Mycobacterium tuberculosis (M.tb) lineage 2, known as the Beijing lineage, stands  out for its concerning contribution to the global  burden of tuberculosis (TB).  Compared to other lineages, it exhibits heightened virulence, drug resistance. To understand the factors propelling the epidemic success of M.tb lineage 2, this study employs a multifaceted approach that combines  forward-time genetic simulation, genomic, and epidemiological analyses. Initially, we sought to detect signals of possible mutation rate acceleration between lineage 2 and lineage 4 strains, based on the mutational parameters described by Ford et al. (2015). Using predictive simulations with SLIM and replicating demographic parameters close to recent outbreaks in both lineages, we assessed the ability of Bayesian phylogenomic methods, in particular using the BEAST algorithm, to discern potential rate accelerations during outbreaks, while accounting for demographic influences. By comparing lineages using Bayesian analyses of genomic data from recent epidemics, we demonstrated that the Beijing lineage has significantly higher mutation rates than the L4 lineage.

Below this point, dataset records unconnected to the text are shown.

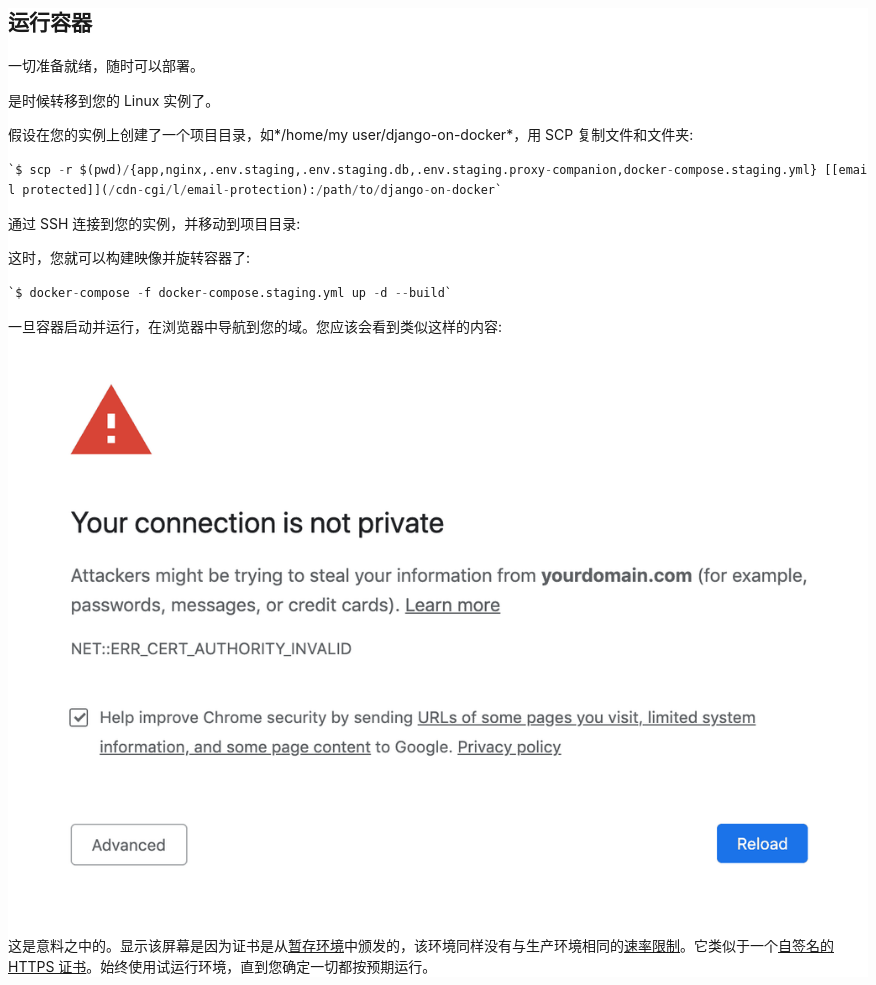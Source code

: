 ## 运行容器

一切准备就绪，随时可以部署。

是时候转移到您的 Linux 实例了。

假设在您的实例上创建了一个项目目录，如*/home/my user/django-on-docker*，用 SCP 复制文件和文件夹:

```py
`$ scp -r $(pwd)/{app,nginx,.env.staging,.env.staging.db,.env.staging.proxy-companion,docker-compose.staging.yml} [[email protected]](/cdn-cgi/l/email-protection):/path/to/django-on-docker` 
```

通过 SSH 连接到您的实例，并移动到项目目录:

这时，您就可以构建映像并旋转容器了:

```py
`$ docker-compose -f docker-compose.staging.yml up -d --build` 
```

一旦容器启动并运行，在浏览器中导航到您的域。您应该会看到类似这样的内容:

![HTTPS certificate not secure](img/d83157ae320af80a164075c62af84cc2.png)

这是意料之中的。显示该屏幕是因为证书是从[暂存环境](https://letsencrypt.org/docs/staging-environment/)中颁发的，该环境同样没有与生产环境相同的[速率限制](https://letsencrypt.org/docs/staging-environment/#rate-limits)。它类似于一个[自签名的 HTTPS 证书](https://en.wikipedia.org/wiki/Self-signed_certificate)。始终使用试运行环境，直到您确定一切都按预期运行。
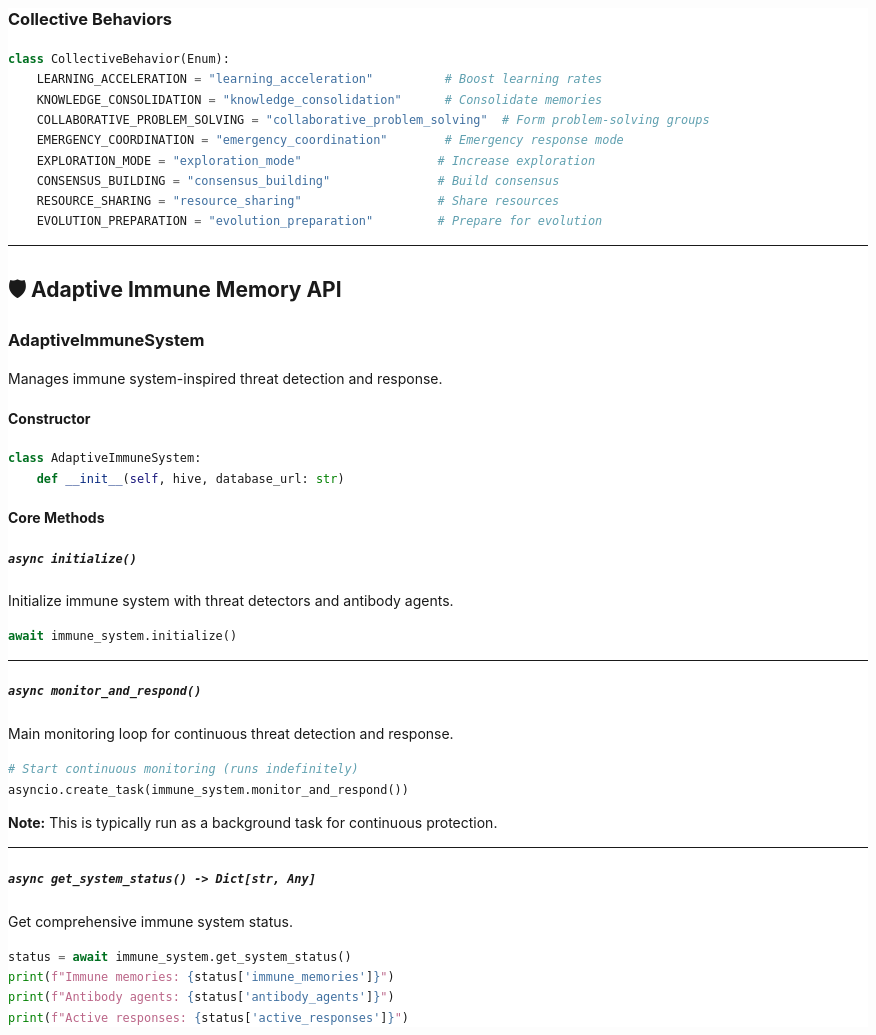 ### Collective Behaviors

```python
class CollectiveBehavior(Enum):
    LEARNING_ACCELERATION = "learning_acceleration"          # Boost learning rates
    KNOWLEDGE_CONSOLIDATION = "knowledge_consolidation"      # Consolidate memories
    COLLABORATIVE_PROBLEM_SOLVING = "collaborative_problem_solving"  # Form problem-solving groups
    EMERGENCY_COORDINATION = "emergency_coordination"        # Emergency response mode
    EXPLORATION_MODE = "exploration_mode"                   # Increase exploration
    CONSENSUS_BUILDING = "consensus_building"               # Build consensus
    RESOURCE_SHARING = "resource_sharing"                   # Share resources
    EVOLUTION_PREPARATION = "evolution_preparation"         # Prepare for evolution
```

---

## 🛡️ Adaptive Immune Memory API

### AdaptiveImmuneSystem

Manages immune system-inspired threat detection and response.

#### Constructor
```python
class AdaptiveImmuneSystem:
    def __init__(self, hive, database_url: str)
```

#### Core Methods

##### `async initialize()`
Initialize immune system with threat detectors and antibody agents.

```python
await immune_system.initialize()
```

---

##### `async monitor_and_respond()`
Main monitoring loop for continuous threat detection and response.

```python
# Start continuous monitoring (runs indefinitely)
asyncio.create_task(immune_system.monitor_and_respond())
```

**Note:** This is typically run as a background task for continuous protection.

---

##### `async get_system_status() -> Dict[str, Any]`
Get comprehensive immune system status.

```python
status = await immune_system.get_system_status()
print(f"Immune memories: {status['immune_memories']}")
print(f"Antibody agents: {status['antibody_agents']}")
print(f"Active responses: {status['active_responses']}")
```
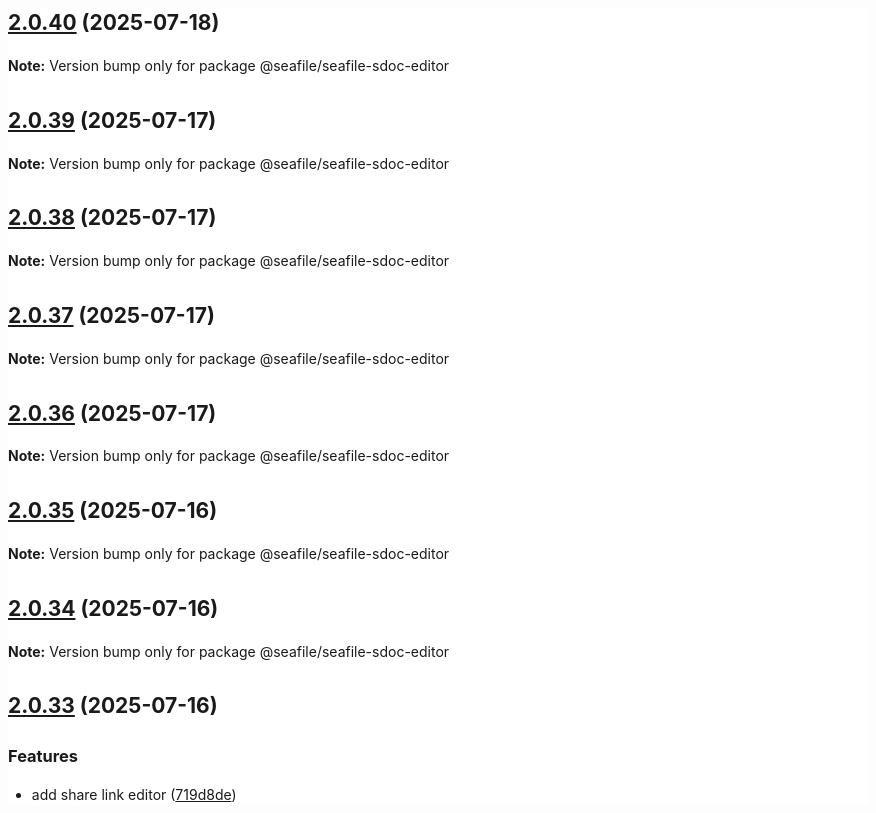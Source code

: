 ## [2.0.40](https://github.com/seafileltd/sea-sdoc-editor/compare/@seafile/seafile-sdoc-editor@2.0.39...@seafile/seafile-sdoc-editor@2.0.40) (2025-07-18)

**Note:** Version bump only for package @seafile/seafile-sdoc-editor

## [2.0.39](https://github.com/seafileltd/sea-sdoc-editor/compare/@seafile/seafile-sdoc-editor@2.0.38...@seafile/seafile-sdoc-editor@2.0.39) (2025-07-17)

**Note:** Version bump only for package @seafile/seafile-sdoc-editor

## [2.0.38](https://github.com/seafileltd/sea-sdoc-editor/compare/@seafile/seafile-sdoc-editor@2.0.37...@seafile/seafile-sdoc-editor@2.0.38) (2025-07-17)

**Note:** Version bump only for package @seafile/seafile-sdoc-editor

## [2.0.37](https://github.com/seafileltd/sea-sdoc-editor/compare/@seafile/seafile-sdoc-editor@2.0.36...@seafile/seafile-sdoc-editor@2.0.37) (2025-07-17)

**Note:** Version bump only for package @seafile/seafile-sdoc-editor

## [2.0.36](https://github.com/seafileltd/sea-sdoc-editor/compare/@seafile/seafile-sdoc-editor@2.0.35...@seafile/seafile-sdoc-editor@2.0.36) (2025-07-17)

**Note:** Version bump only for package @seafile/seafile-sdoc-editor

## [2.0.35](https://github.com/seafileltd/sea-sdoc-editor/compare/@seafile/seafile-sdoc-editor@2.0.34...@seafile/seafile-sdoc-editor@2.0.35) (2025-07-16)

**Note:** Version bump only for package @seafile/seafile-sdoc-editor

## [2.0.34](https://github.com/seafileltd/sea-sdoc-editor/compare/@seafile/seafile-sdoc-editor@2.0.33...@seafile/seafile-sdoc-editor@2.0.34) (2025-07-16)

**Note:** Version bump only for package @seafile/seafile-sdoc-editor

## [2.0.33](https://github.com/seafileltd/sea-sdoc-editor/compare/@seafile/seafile-sdoc-editor@2.0.32...@seafile/seafile-sdoc-editor@2.0.33) (2025-07-16)

### Features

- add share link editor ([719d8de](https://github.com/seafileltd/sea-sdoc-editor/commit/719d8de238a375a9f9deb060c3a3a9f44733503e))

Our subsequent objective was to disentangle the interaction of genetic background and socio-economic factors on the epidemic success of Mycobacterium tuberculosis complex (MTBC) strains, using the time-scaled haplotypic density (THD) index. This index was calculated on a comprehensive collection of 12,289 whole Mycobacterium tuberculosis genomes from various  geographical regions and was compared on a global scale, as well as for lineage 2 only.